(Records from a dataset)
□ □ □ □ □ □ □
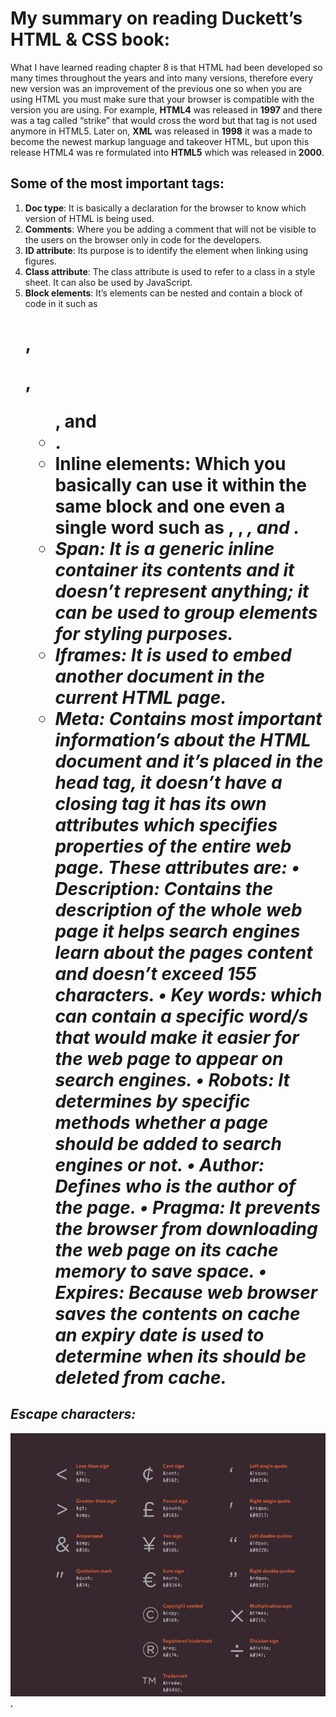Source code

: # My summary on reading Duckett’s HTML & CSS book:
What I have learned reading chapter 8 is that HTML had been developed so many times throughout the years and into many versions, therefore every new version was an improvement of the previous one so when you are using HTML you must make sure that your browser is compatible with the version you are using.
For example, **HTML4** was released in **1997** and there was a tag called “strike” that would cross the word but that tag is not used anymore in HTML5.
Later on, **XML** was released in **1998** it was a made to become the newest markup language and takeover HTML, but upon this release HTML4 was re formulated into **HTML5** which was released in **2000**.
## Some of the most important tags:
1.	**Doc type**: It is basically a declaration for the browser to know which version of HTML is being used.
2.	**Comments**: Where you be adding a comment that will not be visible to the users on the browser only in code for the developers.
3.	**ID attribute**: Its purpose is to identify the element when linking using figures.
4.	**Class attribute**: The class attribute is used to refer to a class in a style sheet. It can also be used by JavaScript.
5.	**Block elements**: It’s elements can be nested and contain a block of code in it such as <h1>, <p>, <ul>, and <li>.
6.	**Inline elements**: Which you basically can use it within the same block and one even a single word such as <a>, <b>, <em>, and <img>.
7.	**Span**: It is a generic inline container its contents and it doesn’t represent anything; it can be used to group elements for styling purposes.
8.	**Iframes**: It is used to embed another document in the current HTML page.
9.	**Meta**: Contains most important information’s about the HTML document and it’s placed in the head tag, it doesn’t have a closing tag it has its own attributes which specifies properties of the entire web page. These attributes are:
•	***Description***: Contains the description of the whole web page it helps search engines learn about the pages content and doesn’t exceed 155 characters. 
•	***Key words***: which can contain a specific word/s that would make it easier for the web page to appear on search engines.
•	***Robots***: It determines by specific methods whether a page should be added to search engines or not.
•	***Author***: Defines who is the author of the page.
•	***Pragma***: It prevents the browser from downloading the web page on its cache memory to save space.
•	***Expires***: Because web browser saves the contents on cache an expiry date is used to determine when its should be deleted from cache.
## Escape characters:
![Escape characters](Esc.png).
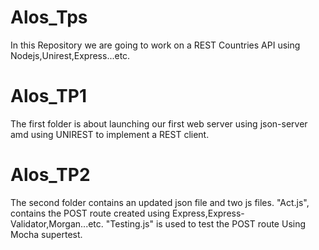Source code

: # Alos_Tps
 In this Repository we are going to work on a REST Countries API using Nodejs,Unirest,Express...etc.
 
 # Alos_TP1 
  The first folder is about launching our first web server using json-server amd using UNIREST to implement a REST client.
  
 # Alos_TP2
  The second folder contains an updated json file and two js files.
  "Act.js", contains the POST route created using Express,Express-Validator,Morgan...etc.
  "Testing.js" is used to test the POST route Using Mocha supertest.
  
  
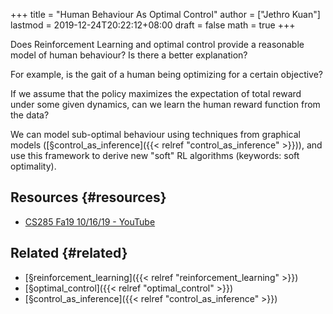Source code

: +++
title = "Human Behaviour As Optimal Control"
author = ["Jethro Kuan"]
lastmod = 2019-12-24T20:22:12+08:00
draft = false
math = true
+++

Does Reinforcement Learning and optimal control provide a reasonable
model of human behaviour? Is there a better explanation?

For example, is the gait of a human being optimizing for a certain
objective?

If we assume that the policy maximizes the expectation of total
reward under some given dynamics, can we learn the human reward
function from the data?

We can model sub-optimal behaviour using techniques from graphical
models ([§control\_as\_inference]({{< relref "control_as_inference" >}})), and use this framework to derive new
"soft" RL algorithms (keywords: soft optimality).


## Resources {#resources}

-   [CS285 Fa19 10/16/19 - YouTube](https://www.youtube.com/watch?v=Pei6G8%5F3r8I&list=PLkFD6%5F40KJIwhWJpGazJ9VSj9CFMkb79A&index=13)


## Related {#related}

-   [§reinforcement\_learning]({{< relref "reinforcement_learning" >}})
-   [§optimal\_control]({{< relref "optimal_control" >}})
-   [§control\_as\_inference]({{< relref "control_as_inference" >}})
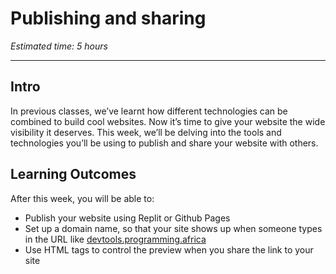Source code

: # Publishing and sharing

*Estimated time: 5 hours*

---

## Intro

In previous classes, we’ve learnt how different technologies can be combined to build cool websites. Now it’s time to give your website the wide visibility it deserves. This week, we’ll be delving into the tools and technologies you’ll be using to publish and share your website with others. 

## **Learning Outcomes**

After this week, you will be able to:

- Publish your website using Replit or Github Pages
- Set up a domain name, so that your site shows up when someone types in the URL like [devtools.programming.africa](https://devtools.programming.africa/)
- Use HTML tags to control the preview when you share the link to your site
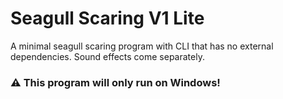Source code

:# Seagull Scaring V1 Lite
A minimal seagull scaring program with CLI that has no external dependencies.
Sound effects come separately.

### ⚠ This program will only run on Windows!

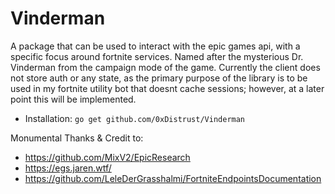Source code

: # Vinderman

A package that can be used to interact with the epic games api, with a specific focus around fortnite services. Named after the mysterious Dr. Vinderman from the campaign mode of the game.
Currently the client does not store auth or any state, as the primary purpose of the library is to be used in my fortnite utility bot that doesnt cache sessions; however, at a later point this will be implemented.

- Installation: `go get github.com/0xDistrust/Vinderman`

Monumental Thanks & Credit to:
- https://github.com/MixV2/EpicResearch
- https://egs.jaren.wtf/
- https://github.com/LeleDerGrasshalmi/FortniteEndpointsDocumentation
□ □ □ □ □ □ □
__Exercise brief__: If a line falls between the first line of the records above and the line containing "## Some of the", inclusive, retype it exactly; leave pictures out.

__Task answer__:
Source code

: # My summary on reading Duckett’s HTML & CSS book:
What I have learned reading chapter 8 is that HTML had been developed so many times throughout the years and into many versions, therefore every new version was an improvement of the previous one so when you are using HTML you must make sure that your browser is compatible with the version you are using.
For example, **HTML4** was released in **1997** and there was a tag called “strike” that would cross the word but that tag is not used anymore in HTML5.
Later on, **XML** was released in **1998** it was a made to become the newest markup language and takeover HTML, but upon this release HTML4 was re formulated into **HTML5** which was released in **2000**.
## Some of the most important tags:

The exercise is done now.